Drassodella venda

Scientific classification
- Kingdom: Animalia
- Phylum: Arthropoda
- Subphylum: Chelicerata
- Class: Arachnida
- Order: Araneae
- Infraorder: Araneomorphae
- Family: Gallieniellidae
- Genus: Drassodella
- Species: D. venda
- Binomial name: Drassodella venda Mbo & Haddad, 2019

= Drassodella venda =

- Genus: Drassodella
- Species: venda
- Authority: Mbo & Haddad, 2019

Species of spider

Drassodella venda is a species of spider in the family Gallieniellidae. It is endemic to South Africa.

==Distribution==
Drassodella venda is endemic to Limpopo province at an elevation of 1360 m above sea level.

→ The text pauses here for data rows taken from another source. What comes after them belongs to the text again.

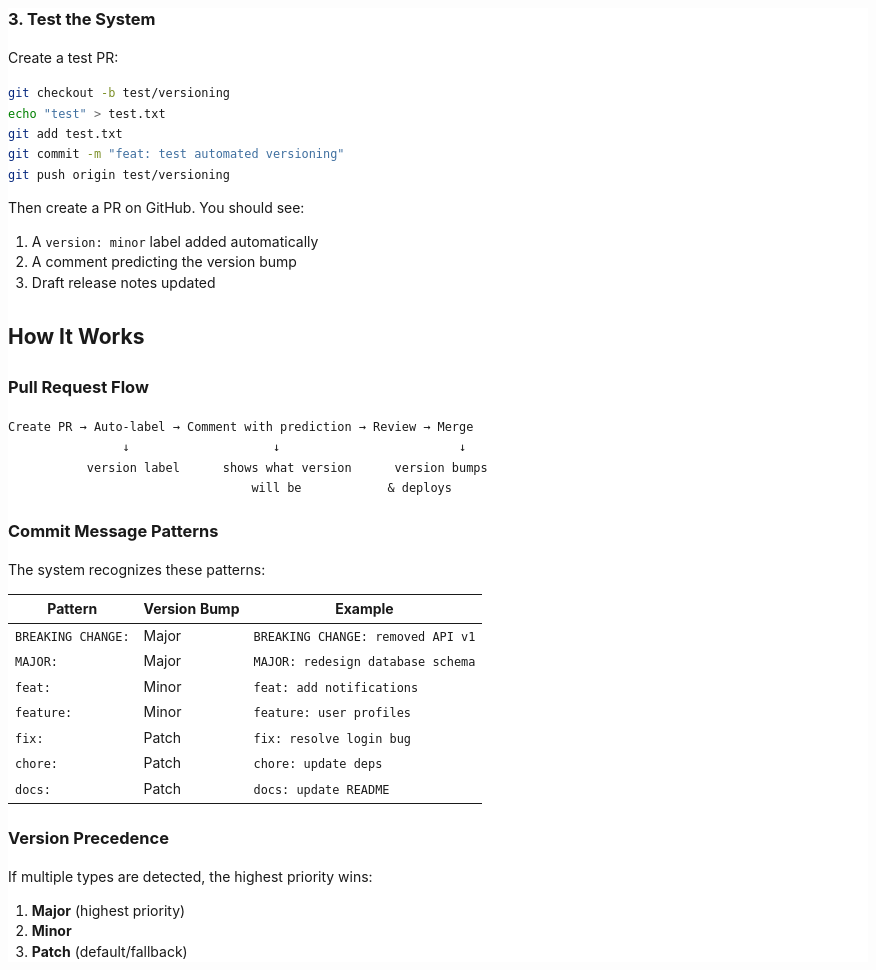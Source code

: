 ### 3. Test the System

Create a test PR:

```bash
git checkout -b test/versioning
echo "test" > test.txt
git add test.txt
git commit -m "feat: test automated versioning"
git push origin test/versioning
```

Then create a PR on GitHub. You should see:
1. A `version: minor` label added automatically
2. A comment predicting the version bump
3. Draft release notes updated

## How It Works

### Pull Request Flow

```
Create PR → Auto-label → Comment with prediction → Review → Merge
                ↓                    ↓                         ↓
           version label      shows what version      version bumps
                                  will be            & deploys
```

### Commit Message Patterns

The system recognizes these patterns:

| Pattern | Version Bump | Example |
|---------|-------------|---------|
| `BREAKING CHANGE:` | Major | `BREAKING CHANGE: removed API v1` |
| `MAJOR:` | Major | `MAJOR: redesign database schema` |
| `feat:` | Minor | `feat: add notifications` |
| `feature:` | Minor | `feature: user profiles` |
| `fix:` | Patch | `fix: resolve login bug` |
| `chore:` | Patch | `chore: update deps` |
| `docs:` | Patch | `docs: update README` |

### Version Precedence

If multiple types are detected, the highest priority wins:

1. **Major** (highest priority)
2. **Minor**
3. **Patch** (default/fallback)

Known localities include Entabeni Nature Reserve, Lekgalameetse Nature Reserve, and Thathe Vondo Forest in the Soutpansberg region.

==Habitat==
The species was sampled with pitfall traps and litter sifting from Savanna and Forest Biomes.

==Description==

Both sexes are known. They can be recognized by their dark brown carapace and black opisthosoma without markings.

==Conservation==
Drassodella venda is listed as Rare due to its small restricted distribution range. The species is protected in Entabeni Nature Reserve, Lekgalameetse Nature Reserve, and Thathe Vondo Forest.